The metrics table in the vignette Details on the metrics implemented in scoringutils had duplicated entries. This was fixed by removing the duplicated rows.

scoringutils 1.2.1

Package updates

This minor update fixes a few issues related to gh actions and the vignettes displayed at epiforecasts.io/scoringutils. It
- Gets rid of the preferably package in _pkgdown.yml. The theme had a toggle between light and dark theme that didn’t work properly
- Updates the gh pages deploy action to v4 and also cleans up files when triggered
- Introduces a gh action to automatically render the Readme from Readme.Rmd
- Removes links to vignettes that have been renamed

scoringutils 1.2.0

This major release contains a range of new features and bug fixes that have been introduced in minor releases since 1.1.0. The most important changes are:

Documentation updated to reflect changes since version 1.1.0, including new transform and workflow functions.
New set_forecast_unit() function allows manual setting of forecast unit.
summarise_scores() gains new across argument for summarizing across variables.
New transform_forecasts() and log_shift() functions allow forecast transformations. See the documentation for transform_forecasts() for more details and an example use case.
Input checks and test coverage improved for bias functions.
Bug fix in get_prediction_type() for integer matrix input.
Links to scoringutils paper and citation updates.
Warning added in interval_score() for small interval ranges.
Linting updates and improvements.

Thanks to @nikosbosse, @seabbs, and @sbfnk for code and review contributions.
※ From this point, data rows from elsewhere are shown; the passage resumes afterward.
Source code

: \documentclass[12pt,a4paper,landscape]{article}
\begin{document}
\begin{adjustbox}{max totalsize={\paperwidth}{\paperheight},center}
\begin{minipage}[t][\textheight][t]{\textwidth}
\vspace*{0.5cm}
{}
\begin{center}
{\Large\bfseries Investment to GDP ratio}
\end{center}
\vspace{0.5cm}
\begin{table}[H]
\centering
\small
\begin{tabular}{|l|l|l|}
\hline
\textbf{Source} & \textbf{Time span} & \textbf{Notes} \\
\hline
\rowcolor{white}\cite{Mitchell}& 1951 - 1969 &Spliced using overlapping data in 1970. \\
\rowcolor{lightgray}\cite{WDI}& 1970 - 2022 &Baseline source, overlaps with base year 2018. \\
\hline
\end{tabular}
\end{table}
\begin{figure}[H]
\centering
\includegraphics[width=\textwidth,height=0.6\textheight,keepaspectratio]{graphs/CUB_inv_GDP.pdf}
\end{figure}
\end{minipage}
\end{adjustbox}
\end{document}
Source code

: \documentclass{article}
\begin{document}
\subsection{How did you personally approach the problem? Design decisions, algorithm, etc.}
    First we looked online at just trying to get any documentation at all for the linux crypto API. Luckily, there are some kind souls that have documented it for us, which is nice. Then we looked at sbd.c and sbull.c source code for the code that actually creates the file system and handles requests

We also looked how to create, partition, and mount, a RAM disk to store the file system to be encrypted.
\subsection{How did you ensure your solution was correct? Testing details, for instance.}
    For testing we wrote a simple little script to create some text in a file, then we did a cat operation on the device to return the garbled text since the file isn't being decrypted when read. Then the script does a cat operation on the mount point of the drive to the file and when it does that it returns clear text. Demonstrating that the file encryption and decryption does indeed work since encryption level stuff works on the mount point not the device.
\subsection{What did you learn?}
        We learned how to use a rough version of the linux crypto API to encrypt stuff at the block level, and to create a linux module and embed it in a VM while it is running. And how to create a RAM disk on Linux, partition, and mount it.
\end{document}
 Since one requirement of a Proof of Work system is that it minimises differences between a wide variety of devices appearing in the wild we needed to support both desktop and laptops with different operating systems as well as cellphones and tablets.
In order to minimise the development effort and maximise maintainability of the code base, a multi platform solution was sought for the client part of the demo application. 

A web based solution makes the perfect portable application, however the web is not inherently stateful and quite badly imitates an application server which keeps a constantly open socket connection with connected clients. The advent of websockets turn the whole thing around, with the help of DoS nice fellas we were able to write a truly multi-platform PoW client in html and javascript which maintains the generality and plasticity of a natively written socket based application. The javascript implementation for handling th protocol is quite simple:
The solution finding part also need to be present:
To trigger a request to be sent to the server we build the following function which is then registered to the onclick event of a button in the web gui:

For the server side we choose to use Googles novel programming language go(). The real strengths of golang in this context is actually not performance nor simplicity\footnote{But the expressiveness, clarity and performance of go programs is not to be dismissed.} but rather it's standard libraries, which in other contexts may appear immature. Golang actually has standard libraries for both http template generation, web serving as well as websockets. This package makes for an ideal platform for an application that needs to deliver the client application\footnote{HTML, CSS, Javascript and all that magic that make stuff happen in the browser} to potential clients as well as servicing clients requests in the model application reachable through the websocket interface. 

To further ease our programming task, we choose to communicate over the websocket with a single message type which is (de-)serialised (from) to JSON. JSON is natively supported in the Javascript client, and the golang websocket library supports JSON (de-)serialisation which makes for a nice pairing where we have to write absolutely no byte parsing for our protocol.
Thanks to @bisaloo for the suggestion to use a linting GitHub Action that only triggers on changes, and @adrian-lison for the suggestion to add a warning to interval_score() if the interval range is between 0 and 1.

Package updates

The documentation was updated to reflect the recent changes since scoringutils 1.1.0. In particular, usage of the functions set_forecast_unit(), check_forecasts() and transform_forecasts() are now documented in the Vignettes. The introduction of these functions enhances the overall workflow and help to make the code more readable. All functions are designed to be used together with the pipe operator. For example, one can now use something like the following:

example_quantile |> 
  set_forecast_unit(c("model", "location", "forecast_date", "horizon", "target_type")) |> 
  check_forecasts() |> 
  score()

Documentation for the transform_forecasts() has also been extended. This functions allows the user to easily add transformations of forecasts, as suggested in the paper “Scoring epidemiological forecasts on transformed scales”. In an epidemiological context, for example, it may make sense to apply the natural logarithm first before scoring forecasts, in order to obtain scores that reflect how well models are able to predict exponential growth rates, rather than absolute values. Users can now do something like the following to score a transformed version of the data in addition to the original one:

data <- example_quantile[true_value > 0, ]
data |>
  transform_forecasts(fun = log_shift, offset = 1) |> 
  score() |> 
  summarise_scores(by = c("model", "scale"))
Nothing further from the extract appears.